Exercise | Copy exactly, and only, the lines from the line containing "- 如果操作数是数值 0，则返回 true 。" through the last line of the records below, both included.

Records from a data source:

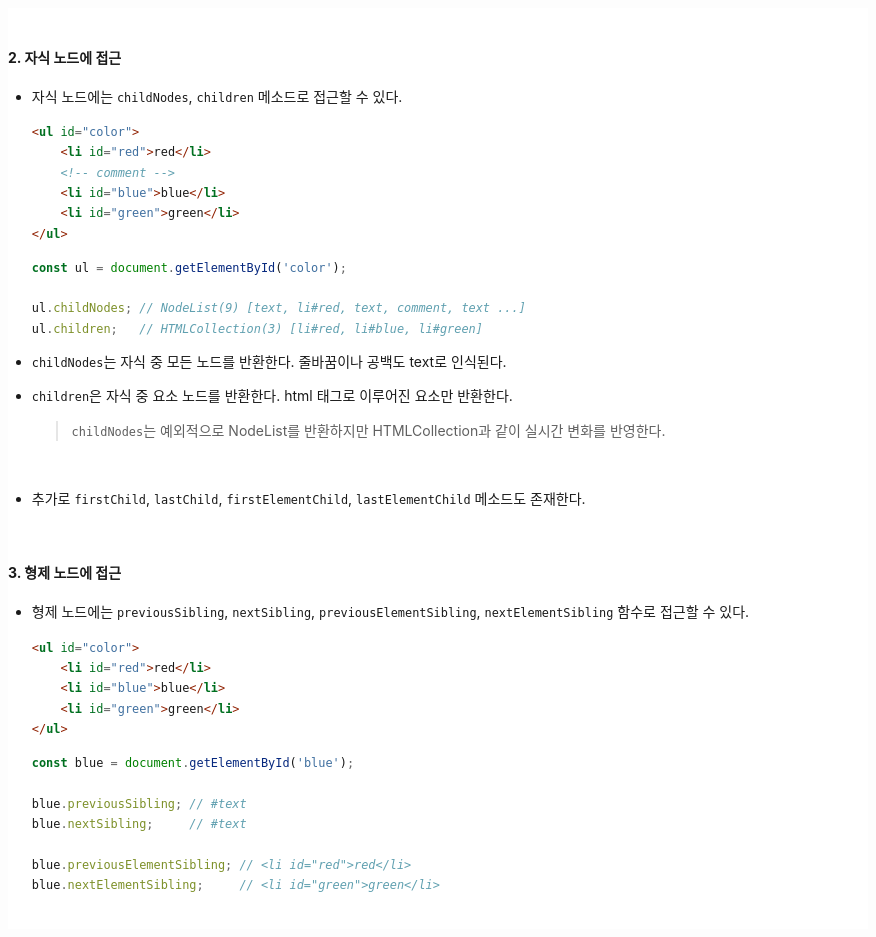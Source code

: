 <br>

#### **2. 자식 노드에 접근**

- 자식 노드에는 `childNodes`, `children` 메소드로 접근할 수 있다.

    ```html
    <ul id="color">
        <li id="red">red</li>
        <!-- comment -->
        <li id="blue">blue</li>
        <li id="green">green</li>
    </ul>
    ```

    ```js
    const ul = document.getElementById('color');

    ul.childNodes; // NodeList(9) [text, li#red, text, comment, text ...]
    ul.children;   // HTMLCollection(3) [li#red, li#blue, li#green]
    ```

- `childNodes`는 자식 중 모든 노드를 반환한다. 줄바꿈이나 공백도 text로 인식된다.
- `children`은 자식 중 요소 노드를 반환한다. html 태그로 이루어진 요소만 반환한다.

    > `childNodes`는 예외적으로 NodeList를 반환하지만 HTMLCollection과 같이 실시간 변화를 반영한다.

<br>

- 추가로 `firstChild`, `lastChild`, `firstElementChild`, `lastElementChild` 메소드도 존재한다.

<br>

#### **3. 형제 노드에 접근**

- 형제 노드에는 `previousSibling`, `nextSibling`, `previousElementSibling`, `nextElementSibling` 함수로 접근할 수 있다.

    ```html
    <ul id="color">
        <li id="red">red</li>
        <li id="blue">blue</li>
        <li id="green">green</li>
    </ul>
    ```

    ```js
    const blue = document.getElementById('blue');

    blue.previousSibling; // #text
    blue.nextSibling;     // #text

    blue.previousElementSibling; // <li id="red">red</li>
    blue.nextElementSibling;     // <li id="green">green</li>
    ```

<br>
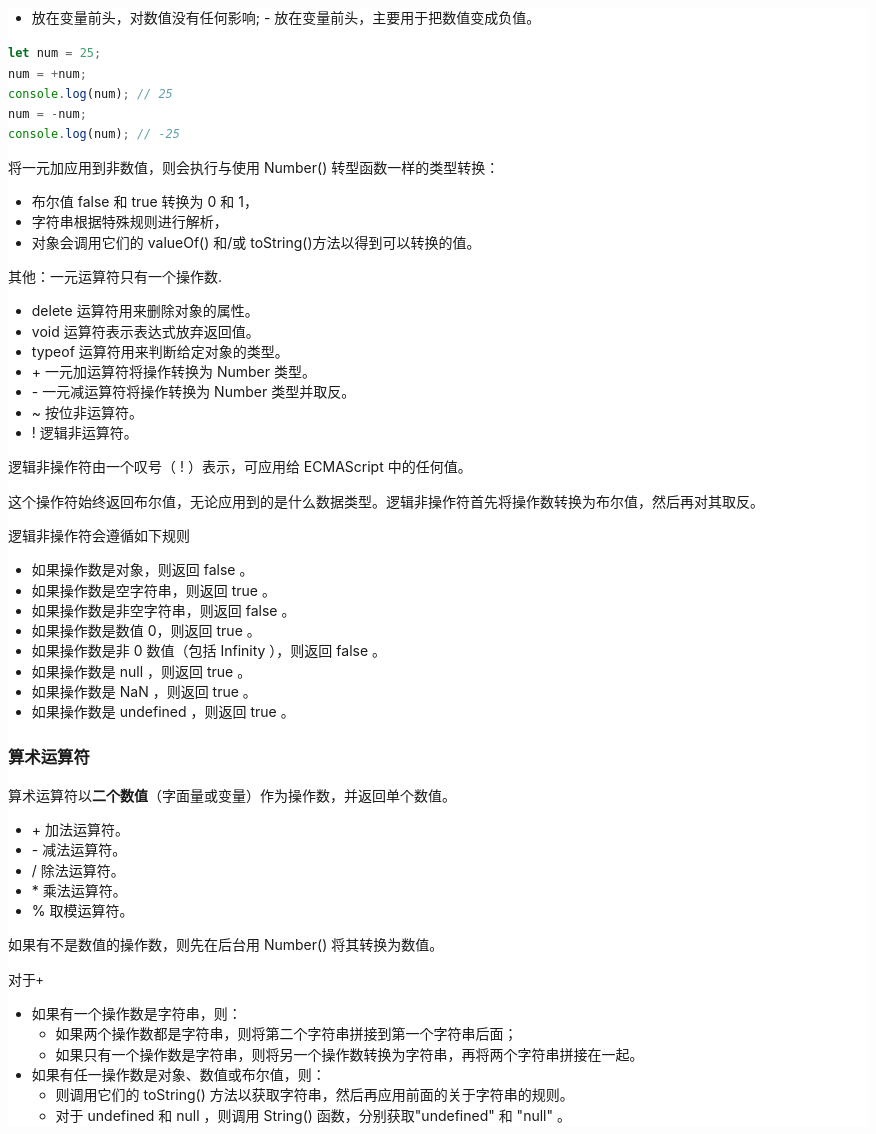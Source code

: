 - 放在变量前头，对数值没有任何影响; - 放在变量前头，主要用于把数值变成负值。

```js
let num = 25;
num = +num;
console.log(num); // 25
num = -num;
console.log(num); // -25
```

将一元加应用到非数值，则会执行与使用 Number() 转型函数一样的类型转换：

- 布尔值 false 和 true 转换为 0 和 1，
- 字符串根据特殊规则进行解析，
- 对象会调用它们的 valueOf() 和/或 toString()方法以得到可以转换的值。

其他：一元运算符只有一个操作数.

- delete 运算符用来删除对象的属性。
- void 运算符表示表达式放弃返回值。
- typeof 运算符用来判断给定对象的类型。
- \+ 一元加运算符将操作转换为 Number 类型。
- \- 一元减运算符将操作转换为 Number 类型并取反。
- ~ 按位非运算符。
- ! 逻辑非运算符。

逻辑非操作符由一个叹号（ ! ）表示，可应用给 ECMAScript 中的任何值。

这个操作符始终返回布尔值，无论应用到的是什么数据类型。逻辑非操作符首先将操作数转换为布尔值，然后再对其取反。

逻辑非操作符会遵循如下规则

- 如果操作数是对象，则返回 false 。
- 如果操作数是空字符串，则返回 true 。
- 如果操作数是非空字符串，则返回 false 。
- 如果操作数是数值 0，则返回 true 。
- 如果操作数是非 0 数值（包括 Infinity ），则返回 false 。
- 如果操作数是 null ，则返回 true 。
- 如果操作数是 NaN ，则返回 true 。
- 如果操作数是 undefined ，则返回 true 。

### 算术运算符

算术运算符以**二个数值**（字面量或变量）作为操作数，并返回单个数值。

- \+ 加法运算符。
- \- 减法运算符。
- / 除法运算符。
- \* 乘法运算符。
- % 取模运算符。

如果有不是数值的操作数，则先在后台用 Number() 将其转换为数值。

对于`+`

- 如果有一个操作数是字符串，则：
  - 如果两个操作数都是字符串，则将第二个字符串拼接到第一个字符串后面；
  - 如果只有一个操作数是字符串，则将另一个操作数转换为字符串，再将两个字符串拼接在一起。
- 如果有任一操作数是对象、数值或布尔值，则：
  - 则调用它们的 toString() 方法以获取字符串，然后再应用前面的关于字符串的规则。
  - 对于 undefined 和 null ，则调用 String() 函数，分别获取"undefined" 和 "null" 。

Exercise output |
- 如果操作数是数值 0，则返回 true 。
- 如果操作数是非 0 数值（包括 Infinity ），则返回 false 。
- 如果操作数是 null ，则返回 true 。
- 如果操作数是 NaN ，则返回 true 。
- 如果操作数是 undefined ，则返回 true 。

### 算术运算符

算术运算符以**二个数值**（字面量或变量）作为操作数，并返回单个数值。

- \+ 加法运算符。
- \- 减法运算符。
- / 除法运算符。
- \* 乘法运算符。
- % 取模运算符。

如果有不是数值的操作数，则先在后台用 Number() 将其转换为数值。

对于`+`

- 如果有一个操作数是字符串，则：
  - 如果两个操作数都是字符串，则将第二个字符串拼接到第一个字符串后面；
  - 如果只有一个操作数是字符串，则将另一个操作数转换为字符串，再将两个字符串拼接在一起。
- 如果有任一操作数是对象、数值或布尔值，则：
  - 则调用它们的 toString() 方法以获取字符串，然后再应用前面的关于字符串的规则。
  - 对于 undefined 和 null ，则调用 String() 函数，分别获取"undefined" 和 "null" 。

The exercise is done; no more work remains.